## Problem details
Gather all lines with "Congratulations" from the records.

## Data to use
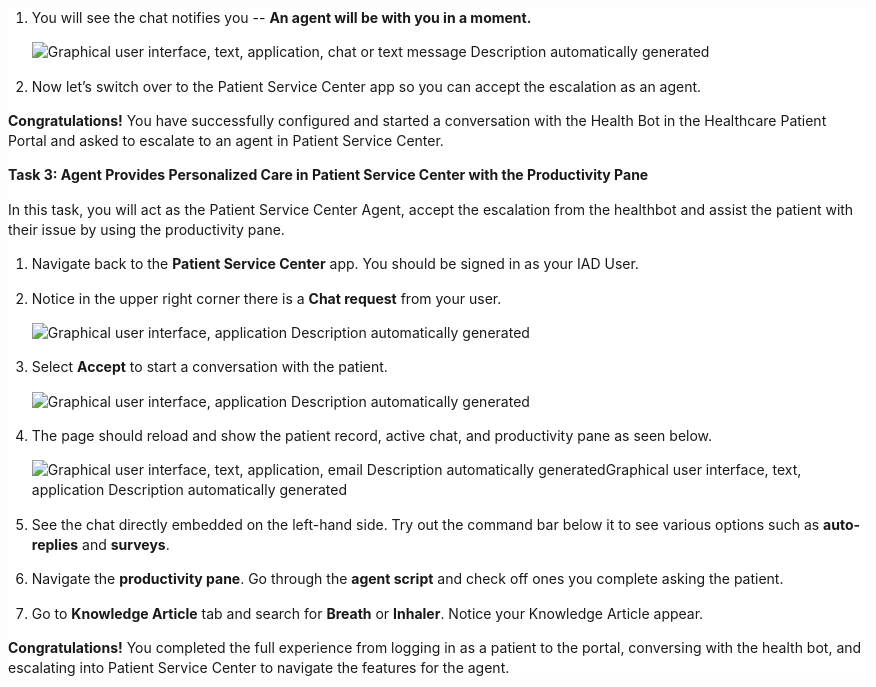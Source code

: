 1.  You will see the chat notifies you -- **An agent will be with you in a moment.**

    ![[Graphical user interface, text, application, chat or text message Description automatically generated](media/fbd6bfbbec418bf994d9698671442a55.png)](https://github.com/MicrosoftLearning/IC-001T00-Microsoft-Cloud-for-Healthcare/blob/master/Instructions/Labs/IMAGES/Lab03/L3P127.png)

1.  Now let’s switch over to the Patient Service Center app so you can accept the escalation as an agent.

**Congratulations!** You have successfully configured and started a conversation with the Health Bot in the Healthcare Patient Portal and asked to escalate to an agent in Patient Service Center.

**Task 3: Agent Provides Personalized Care in Patient Service Center with the Productivity Pane**

In this task, you will act as the Patient Service Center Agent, accept the escalation from the healthbot and assist the patient with their issue by using the productivity pane.

1.  Navigate back to the **Patient Service Center** app. You should be signed in as your IAD User.

1.  Notice in the upper right corner there is a **Chat request** from your user.

    ![[Graphical user interface, application Description automatically generated](media/a86b475cd7f4a303e6c23504344da447.png)](https://github.com/MicrosoftLearning/IC-001T00-Microsoft-Cloud-for-Healthcare/blob/master/Instructions/Labs/IMAGES/Lab03/L3P128.png)

1.  Select **Accept** to start a conversation with the patient.

    ![[Graphical user interface, application Description automatically generated](media/e05e4951c00fe8148cb16c780ad0591e.png)](https://github.com/MicrosoftLearning/IC-001T00-Microsoft-Cloud-for-Healthcare/blob/master/Instructions/Labs/IMAGES/Lab03/L3P129.png)

1.  The page should reload and show the patient record, active chat, and productivity pane as seen below.

    ![[Graphical user interface, text, application, email Description automatically generated](media/8a35ab925db7741cabcc59089d727d13.png)![Graphical user interface, text, application Description automatically generated](media/ee07e8ee1d71c1a249f16a2b9f49f4b0.png)](https://github.com/MicrosoftLearning/IC-001T00-Microsoft-Cloud-for-Healthcare/blob/master/Instructions/Labs/IMAGES/Lab03/L3P130.png)

1.  See the chat directly embedded on the left-hand side. Try out the command bar below it to see various options such as **auto-replies** and **surveys**.
  
1.  Navigate the **productivity pane**. Go through the **agent script** and check off ones you complete asking the patient.
  
6.  Go to **Knowledge Article** tab and search for **Breath** or **Inhaler**. Notice your Knowledge Article appear.

**Congratulations!** You completed the full experience from logging in as a patient to the portal, conversing with the health bot, and escalating into Patient Service Center to navigate the features for the agent.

## Output for this exercise
**Congratulations!** You have successfully configured and started a conversation with the Health Bot in the Healthcare Patient Portal and asked to escalate to an agent in Patient Service Center.
**Congratulations!** You completed the full experience from logging in as a patient to the portal, conversing with the health bot, and escalating into Patient Service Center to navigate the features for the agent.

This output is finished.